Required work - Copy out all lines bearing the word "mathbb" from the listing below.

═══ The input

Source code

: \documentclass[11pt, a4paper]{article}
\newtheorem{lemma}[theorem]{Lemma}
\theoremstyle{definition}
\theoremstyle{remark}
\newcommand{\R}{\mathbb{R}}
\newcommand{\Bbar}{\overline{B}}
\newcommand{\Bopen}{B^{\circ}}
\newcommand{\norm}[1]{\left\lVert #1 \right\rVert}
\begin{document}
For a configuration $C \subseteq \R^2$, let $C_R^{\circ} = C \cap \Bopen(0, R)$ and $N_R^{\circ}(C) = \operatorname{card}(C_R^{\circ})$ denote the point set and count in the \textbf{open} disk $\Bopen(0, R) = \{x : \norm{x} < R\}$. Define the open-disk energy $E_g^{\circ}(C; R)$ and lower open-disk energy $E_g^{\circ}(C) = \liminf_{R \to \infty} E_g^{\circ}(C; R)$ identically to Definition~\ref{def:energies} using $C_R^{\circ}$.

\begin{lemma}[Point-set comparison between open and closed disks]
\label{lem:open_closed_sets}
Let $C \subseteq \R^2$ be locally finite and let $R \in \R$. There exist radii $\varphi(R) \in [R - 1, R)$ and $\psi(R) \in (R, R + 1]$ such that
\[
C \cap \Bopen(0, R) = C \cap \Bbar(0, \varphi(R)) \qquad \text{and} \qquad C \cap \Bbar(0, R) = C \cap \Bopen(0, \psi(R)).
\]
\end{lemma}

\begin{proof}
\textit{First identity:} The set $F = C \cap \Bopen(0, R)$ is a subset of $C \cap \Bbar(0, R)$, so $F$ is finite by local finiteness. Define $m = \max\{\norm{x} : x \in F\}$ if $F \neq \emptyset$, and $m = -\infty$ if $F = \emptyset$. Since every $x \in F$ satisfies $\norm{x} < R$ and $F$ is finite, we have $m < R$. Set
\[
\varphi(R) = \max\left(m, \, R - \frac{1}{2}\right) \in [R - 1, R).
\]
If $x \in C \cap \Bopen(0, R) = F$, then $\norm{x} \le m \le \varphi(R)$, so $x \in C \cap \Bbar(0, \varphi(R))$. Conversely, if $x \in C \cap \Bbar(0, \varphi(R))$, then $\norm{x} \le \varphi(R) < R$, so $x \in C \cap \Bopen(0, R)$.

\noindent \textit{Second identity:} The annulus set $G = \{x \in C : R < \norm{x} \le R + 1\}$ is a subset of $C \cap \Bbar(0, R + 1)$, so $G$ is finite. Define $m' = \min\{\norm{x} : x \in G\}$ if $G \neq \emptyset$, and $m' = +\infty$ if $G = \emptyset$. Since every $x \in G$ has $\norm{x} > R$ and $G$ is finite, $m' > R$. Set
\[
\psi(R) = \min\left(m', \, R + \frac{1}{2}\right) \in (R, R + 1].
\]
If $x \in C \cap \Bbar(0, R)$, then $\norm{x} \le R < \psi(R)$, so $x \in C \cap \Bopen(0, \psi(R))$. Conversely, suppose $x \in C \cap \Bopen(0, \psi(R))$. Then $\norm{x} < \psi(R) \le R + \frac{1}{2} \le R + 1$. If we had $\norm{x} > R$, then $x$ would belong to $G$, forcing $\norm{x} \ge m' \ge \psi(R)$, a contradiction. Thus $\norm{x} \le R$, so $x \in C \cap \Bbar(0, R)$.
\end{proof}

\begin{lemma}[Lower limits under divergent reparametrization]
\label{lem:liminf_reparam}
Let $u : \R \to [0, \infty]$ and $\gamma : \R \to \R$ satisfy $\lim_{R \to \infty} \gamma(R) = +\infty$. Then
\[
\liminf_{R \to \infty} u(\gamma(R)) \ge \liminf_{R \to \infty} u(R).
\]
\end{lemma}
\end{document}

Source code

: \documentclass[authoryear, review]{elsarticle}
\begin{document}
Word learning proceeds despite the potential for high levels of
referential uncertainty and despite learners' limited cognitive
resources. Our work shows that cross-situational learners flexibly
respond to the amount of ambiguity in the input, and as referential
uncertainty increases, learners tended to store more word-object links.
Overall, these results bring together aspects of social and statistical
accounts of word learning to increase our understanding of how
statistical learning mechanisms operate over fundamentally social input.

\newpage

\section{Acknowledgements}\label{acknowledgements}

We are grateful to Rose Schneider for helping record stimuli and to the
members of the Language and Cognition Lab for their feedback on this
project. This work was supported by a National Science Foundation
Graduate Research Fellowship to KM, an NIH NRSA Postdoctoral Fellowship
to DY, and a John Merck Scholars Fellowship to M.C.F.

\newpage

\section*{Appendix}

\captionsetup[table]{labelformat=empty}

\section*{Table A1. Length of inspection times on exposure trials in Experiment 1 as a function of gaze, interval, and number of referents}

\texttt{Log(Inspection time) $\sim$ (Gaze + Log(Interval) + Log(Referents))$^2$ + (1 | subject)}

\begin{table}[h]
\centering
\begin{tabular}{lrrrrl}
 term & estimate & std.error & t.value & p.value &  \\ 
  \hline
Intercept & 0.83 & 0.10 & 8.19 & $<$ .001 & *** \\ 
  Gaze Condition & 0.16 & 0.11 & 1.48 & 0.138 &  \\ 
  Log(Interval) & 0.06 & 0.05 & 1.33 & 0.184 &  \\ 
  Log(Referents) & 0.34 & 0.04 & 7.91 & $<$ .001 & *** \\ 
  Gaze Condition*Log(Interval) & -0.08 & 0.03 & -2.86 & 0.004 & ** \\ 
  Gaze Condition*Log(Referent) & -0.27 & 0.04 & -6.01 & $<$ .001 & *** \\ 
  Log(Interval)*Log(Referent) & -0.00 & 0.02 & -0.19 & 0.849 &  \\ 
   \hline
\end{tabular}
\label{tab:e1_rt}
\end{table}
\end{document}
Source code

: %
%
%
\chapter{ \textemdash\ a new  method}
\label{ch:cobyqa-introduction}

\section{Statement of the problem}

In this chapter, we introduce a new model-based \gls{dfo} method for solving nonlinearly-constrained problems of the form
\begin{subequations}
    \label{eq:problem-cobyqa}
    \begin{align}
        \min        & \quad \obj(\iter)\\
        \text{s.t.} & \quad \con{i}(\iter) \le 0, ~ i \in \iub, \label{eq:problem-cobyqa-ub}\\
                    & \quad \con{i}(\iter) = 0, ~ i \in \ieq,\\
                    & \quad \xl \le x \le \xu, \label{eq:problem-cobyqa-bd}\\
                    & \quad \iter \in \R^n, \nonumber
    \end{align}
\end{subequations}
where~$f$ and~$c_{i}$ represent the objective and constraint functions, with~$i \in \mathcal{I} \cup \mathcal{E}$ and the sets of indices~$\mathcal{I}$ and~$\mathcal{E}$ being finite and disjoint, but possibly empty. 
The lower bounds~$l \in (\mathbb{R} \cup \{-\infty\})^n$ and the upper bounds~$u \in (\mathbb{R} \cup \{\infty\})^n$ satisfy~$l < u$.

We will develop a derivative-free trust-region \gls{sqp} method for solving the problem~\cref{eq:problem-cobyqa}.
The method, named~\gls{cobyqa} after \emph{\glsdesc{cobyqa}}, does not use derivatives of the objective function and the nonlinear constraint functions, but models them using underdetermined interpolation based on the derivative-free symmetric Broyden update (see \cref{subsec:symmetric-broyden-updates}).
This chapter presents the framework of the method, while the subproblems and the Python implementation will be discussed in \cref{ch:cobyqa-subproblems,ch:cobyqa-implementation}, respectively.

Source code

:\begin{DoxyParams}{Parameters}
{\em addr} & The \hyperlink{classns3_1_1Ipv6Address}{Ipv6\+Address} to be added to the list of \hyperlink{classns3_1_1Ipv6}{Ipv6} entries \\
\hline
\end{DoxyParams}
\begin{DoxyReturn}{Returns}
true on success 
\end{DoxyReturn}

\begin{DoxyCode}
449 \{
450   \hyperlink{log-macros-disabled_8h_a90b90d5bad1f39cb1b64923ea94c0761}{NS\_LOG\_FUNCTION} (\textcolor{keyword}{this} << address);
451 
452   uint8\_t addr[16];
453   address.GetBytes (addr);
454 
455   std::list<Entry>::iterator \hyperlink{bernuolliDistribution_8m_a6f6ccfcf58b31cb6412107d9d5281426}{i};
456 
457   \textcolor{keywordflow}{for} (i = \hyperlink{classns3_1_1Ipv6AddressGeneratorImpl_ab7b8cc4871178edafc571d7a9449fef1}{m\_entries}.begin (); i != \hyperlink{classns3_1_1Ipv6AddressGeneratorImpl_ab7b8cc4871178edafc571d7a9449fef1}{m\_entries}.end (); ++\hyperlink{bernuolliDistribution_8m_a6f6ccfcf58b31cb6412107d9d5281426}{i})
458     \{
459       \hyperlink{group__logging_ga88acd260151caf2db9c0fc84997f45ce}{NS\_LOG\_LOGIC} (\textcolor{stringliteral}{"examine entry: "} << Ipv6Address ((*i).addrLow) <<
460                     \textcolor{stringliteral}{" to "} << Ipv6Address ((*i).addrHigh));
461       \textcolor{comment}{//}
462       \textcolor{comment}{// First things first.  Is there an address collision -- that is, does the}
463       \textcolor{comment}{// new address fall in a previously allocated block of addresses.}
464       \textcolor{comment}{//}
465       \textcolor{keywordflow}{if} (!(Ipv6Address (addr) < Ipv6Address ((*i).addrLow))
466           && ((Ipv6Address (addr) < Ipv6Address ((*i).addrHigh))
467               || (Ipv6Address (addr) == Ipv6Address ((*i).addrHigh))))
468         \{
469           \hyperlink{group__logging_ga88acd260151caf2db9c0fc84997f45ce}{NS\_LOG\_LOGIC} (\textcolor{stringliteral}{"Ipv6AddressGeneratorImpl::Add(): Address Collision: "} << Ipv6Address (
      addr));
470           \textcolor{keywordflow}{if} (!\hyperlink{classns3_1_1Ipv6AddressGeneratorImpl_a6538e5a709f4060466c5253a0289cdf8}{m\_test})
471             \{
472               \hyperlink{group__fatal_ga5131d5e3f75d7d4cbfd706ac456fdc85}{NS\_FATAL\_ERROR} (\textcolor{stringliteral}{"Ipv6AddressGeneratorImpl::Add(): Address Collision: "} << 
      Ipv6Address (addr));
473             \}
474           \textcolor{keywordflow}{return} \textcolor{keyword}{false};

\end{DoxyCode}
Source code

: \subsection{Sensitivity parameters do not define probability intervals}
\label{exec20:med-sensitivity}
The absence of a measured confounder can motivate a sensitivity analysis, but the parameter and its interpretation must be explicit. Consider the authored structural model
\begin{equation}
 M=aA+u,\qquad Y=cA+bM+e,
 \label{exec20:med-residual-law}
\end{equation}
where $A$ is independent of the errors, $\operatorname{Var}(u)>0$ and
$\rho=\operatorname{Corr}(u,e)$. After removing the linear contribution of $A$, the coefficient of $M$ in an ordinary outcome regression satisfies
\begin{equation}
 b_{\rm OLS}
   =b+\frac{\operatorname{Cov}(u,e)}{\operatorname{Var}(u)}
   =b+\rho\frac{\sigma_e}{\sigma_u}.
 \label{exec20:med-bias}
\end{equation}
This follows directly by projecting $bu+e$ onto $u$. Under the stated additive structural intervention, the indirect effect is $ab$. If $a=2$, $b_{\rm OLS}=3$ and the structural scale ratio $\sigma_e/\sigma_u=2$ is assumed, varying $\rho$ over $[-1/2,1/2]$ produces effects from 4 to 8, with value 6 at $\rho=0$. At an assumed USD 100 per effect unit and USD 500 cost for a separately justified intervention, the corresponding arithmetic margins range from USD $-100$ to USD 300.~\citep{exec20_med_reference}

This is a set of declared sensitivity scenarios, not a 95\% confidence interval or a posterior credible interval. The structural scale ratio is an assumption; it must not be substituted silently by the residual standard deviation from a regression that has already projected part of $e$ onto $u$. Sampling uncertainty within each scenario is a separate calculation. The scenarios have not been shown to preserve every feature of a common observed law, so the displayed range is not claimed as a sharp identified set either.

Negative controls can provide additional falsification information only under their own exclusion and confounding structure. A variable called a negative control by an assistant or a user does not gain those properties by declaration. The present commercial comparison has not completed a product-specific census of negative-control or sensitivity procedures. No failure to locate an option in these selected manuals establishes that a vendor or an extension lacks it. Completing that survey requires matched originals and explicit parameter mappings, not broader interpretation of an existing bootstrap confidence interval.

══════

Solved problem -
\newcommand{\R}{\mathbb{R}}
The lower bounds~$l \in (\mathbb{R} \cup \{-\infty\})^n$ and the upper bounds~$u \in (\mathbb{R} \cup \{\infty\})^n$ satisfy~$l < u$.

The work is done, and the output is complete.